Megan’s parents do not agree with the Boulder County
Sheriff’s Office’s determination of suicide as the cause of their
daughter’s death and, according to Díaz, there were concerns
about how the case was handled from the beginning.
Díaz and Trussell hired a private investigator who identified
unexplored surveillance cameras and is helping them gather
records and documents from their original holders.
As they pursued their own independent investigation, Díaz
and Trussell became the first people in Colorado to invoke a
state law requiring the Colorado Bureau of Investigation (CBI)
to independently review Megan’s death under a provision for
certain Indigenous deaths ruled suicide or overdose under
suspicious circumstances.
For Megan’s parents, the announcement marked both a step
forward and a reminder of what remains unresolved.
THE CASE TIMELINE
In the Boulder County Sheriff’s Office (BCSO) May 27, 2025
news release, “Conclusion of Investigation into the Death of
Megan Trussell,” the department reported that Megan was last
seen leaving the CU Boulder campus on the night of Feb. 9,
2025. She was reported missing three days later, and her body
was discovered near the 40-mile marker on Boulder Canyon
Drive on Feb. 15.
The release also concluded that Megan died by suicide “as a
result of the toxic effects of amphetamine, a key ingredient in
Adderall, with hypothermia as a contributing factor.”
Díaz said a close friend who works for CBI advised her on
Feb. 12 to file a missing-person report with the Boulder Police
Department rather than CU.
She said she wishes she had gone to the Boulder police first
because once CU took the report, “they kept their narrative”
and acted as “gatekeepers for information.”
Díaz said investigators initially struggled to identify Megan
on camera.
“They started looking for video of her leaving campus, and
they couldn’t find her,” Diaz said. “You know why? Because they
didn’t ask us for a recent picture. She had changed her hair color
from blue to red.”
Above all, they want people to know their daughter. “They
never asked any questions about her…They basically turned
her into a statistic — a statistic that CU did not want to have on
their books,” Diaz said.
‘BRILLIANT AND BEAUTIFUL’
Megan was more than a typical freshman film major at CU
Boulder.
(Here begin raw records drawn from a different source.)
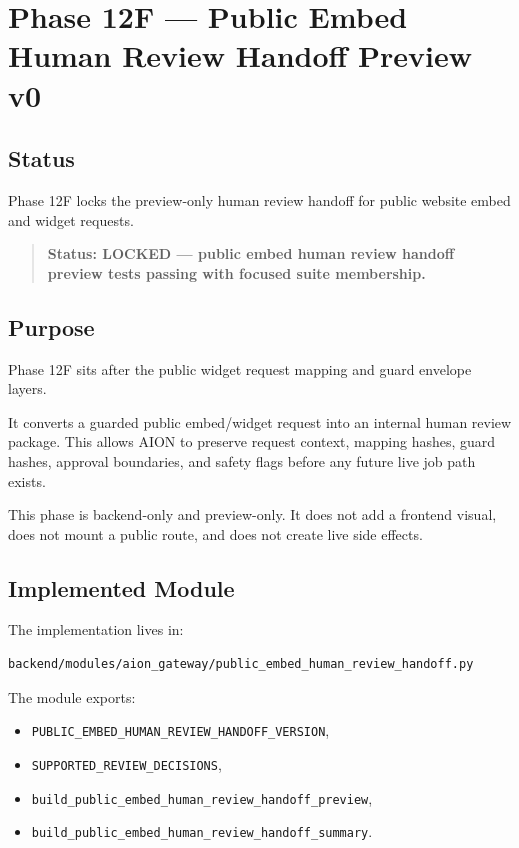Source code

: \section{Phase 12F --- Public Embed Human Review Handoff Preview v0}
\label{sec:aion-public-embed-human-review-handoff-v0}

\subsection{Status}

Phase 12F locks the preview-only human review handoff for public website embed and widget requests.

\begin{quote}
\textbf{Status: LOCKED --- public embed human review handoff preview tests passing with focused suite membership.}
\end{quote}

\subsection{Purpose}

Phase 12F sits after the public widget request mapping and guard envelope layers.

It converts a guarded public embed/widget request into an internal human review package. This allows AION to preserve request context, mapping hashes, guard hashes, approval boundaries, and safety flags before any future live job path exists.

This phase is backend-only and preview-only. It does not add a frontend visual, does not mount a public route, and does not create live side effects.

\subsection{Implemented Module}

The implementation lives in:

\begin{verbatim}
backend/modules/aion_gateway/public_embed_human_review_handoff.py
\end{verbatim}

The module exports:

\begin{itemize}
  \item \texttt{PUBLIC\_EMBED\_HUMAN\_REVIEW\_HANDOFF\_VERSION},
  \item \texttt{SUPPORTED\_REVIEW\_DECISIONS},
  \item \texttt{build\_public\_embed\_human\_review\_handoff\_preview},
  \item \texttt{build\_public\_embed\_human\_review\_handoff\_summary}.
\end{itemize}

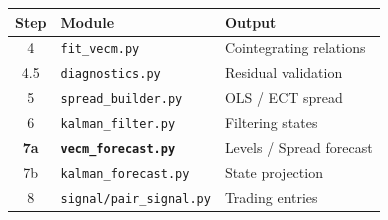 \documentclass[10pt,a4paper,twocolumn]{article}
\begin{document}
\begin{center}{\small
\begin{tabular}{@{}clp{2.5cm}@{}}
\toprule Step & Module & Output\\\midrule
4 & \texttt{fit\_vecm.py} & Cointegrating relations\\
4.5 & \texttt{diagnostics.py} & Residual validation\\
5 & \texttt{spread\_builder.py} & OLS / ECT spread\\
6 & \texttt{kalman\_filter.py} & Filtering states\\
\textbf{7a} & \textbf{\texttt{vecm\_forecast.py}} & Levels / Spread forecast\\
7b & \texttt{kalman\_forecast.py} & State projection\\
8 & \texttt{signal/pair\_signal.py} & Trading entries\\
\bottomrule
\end{tabular}
}\end{center}
\end{document}
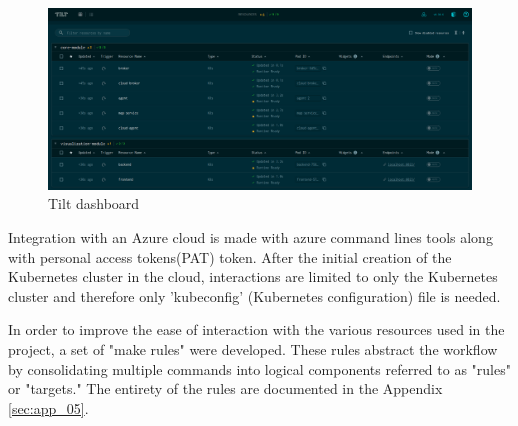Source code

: \begin{figure}[H]
    \centering
    \includegraphics[width=\textwidth]{pictures/tilt.png}
    \caption{Tilt dashboard}
    \label{fig:tilt}
\end{figure}

Integration with an Azure cloud is made with azure command lines tools along with personal access tokens(PAT) token. After the initial creation of the Kubernetes cluster in the cloud, interactions are limited to only the Kubernetes cluster and therefore only 'kubeconfig' \cite{kubernetes_docs} (Kubernetes configuration) file is needed.

In order to improve the ease of interaction with the various resources used in the project, a set of "make rules" were developed. These rules abstract the workflow by consolidating multiple commands into logical components referred to as "rules" or "targets." The entirety of the rules are documented in the Appendix \ref{sec:app_05}.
Her parents described her passion for music, her
humor, and her creativity. They said she had a way of making
people feel seen.
Her father called Megan hilarious.
“She was happy, she was digging college, and really liked her
classes,” he said. “She was really starting to come into her own.”
Megan was a bass player and a concertgoer. She dreamed of
joining a band.
Diaz said that Megan kept a 15-page list of prospective band
names, including “Taco Bell Breakdown” and “Copyright
Infringement,” underscoring her offbeat humor.
When her father pressed her about where she wanted to go
to college, Megan told him, “I don’t really care where I go. The
only reason I’m going to college is that there might be bands
that need bass players.”
Trussell said Megan loved watching movies from the comfort
of her bed. She loved a wide range of films, including everything
from “The Birdcage” to “Scott Pilgrim vs. The World.”
Megan loved the movie so much that Díaz made her a oneof-a-kind
Ramona Flower’s purse, which was later found torn
and separated from the strap along a bike path, approximately 5
miles from the location her body was discovered.
Above all, Díaz said Megan was “brilliant and beautiful, and
she made everybody feel like they were her best friend.”
Her parents said their goal remains unchanged.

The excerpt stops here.